Favorite reads for June. I put down more books than I finished… or am still stuck in the middle of them. Of the few I finished here are the highlights:
A Burglar’s Guide to the City by Geoff Manaugh: Probably the book I liked the least here. That’s not to say it’s bad, but it’s a mix of neat/cool facts and un-neat/un-cool rhapsodically waxing architectural that had not enough of one and too much of the other. But as a quick read, skimming to the neat bits such as monastic book thieves, tunneling bank robbers, and the guy they dubbed Spiderman who lived in a secret apartment he built in a Toys R Us, it’s a lot of fun. Added bonus feature! If you read it before bed it might give you home invasion nightmares!
The Looking Glass War by John LeCarre: A sad spy novel that the former CIA head Allen Dulles believed depicted what spy work actually was like. If you’ve read the George Smiley/Circus books you might like this one, because here they’re the villains standing aside as another British intelligence agency attempts to field a mission a bit too far beyond their capabilities.
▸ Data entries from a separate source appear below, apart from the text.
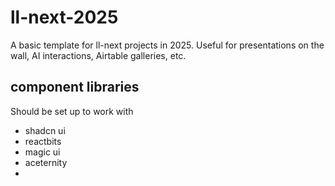 # ll-next-2025

A basic template for ll-next projects in 2025. Useful for presentations on the wall, AI interactions, Airtable galleries, etc.

## component libraries

Should be set up to work with

- shadcn ui
- reactbits
- magic ui
- aceternity
-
Company Town by Madeline Ashby: A cyberpunk novel set on a city-sized oil rig about a body guard and her new assignment looking after the heir apparent to the corporation that bought the rig. It’s cyberpunk in the good way, focusing on those undermined or otherwise on the bad side of progress. I’ll warn you that I don’t think Ashby quite sticks the landing, but she’s close enough that I can appreciate the ride and the ambition she had attempting to pull it off.
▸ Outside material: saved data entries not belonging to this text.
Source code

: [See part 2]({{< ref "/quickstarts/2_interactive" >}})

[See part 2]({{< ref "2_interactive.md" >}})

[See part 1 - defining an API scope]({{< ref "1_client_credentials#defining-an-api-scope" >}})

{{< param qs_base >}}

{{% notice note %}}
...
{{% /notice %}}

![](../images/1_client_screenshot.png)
Black Wine by Candas Jane Dorsey: I grew up reading a lot of fantasy, but have come around to not standing it in 99% of its modern forms (Epic, Grim, Sword & Sorcery, it’s all *blerg*). But when I find a book that sits in that 1%? Holy shit! I’m in love. This is one of those books. It’s brutal, but from the first sentence I was hooked.
There is a scarred, twisted old madwoman in a cage in the court yard.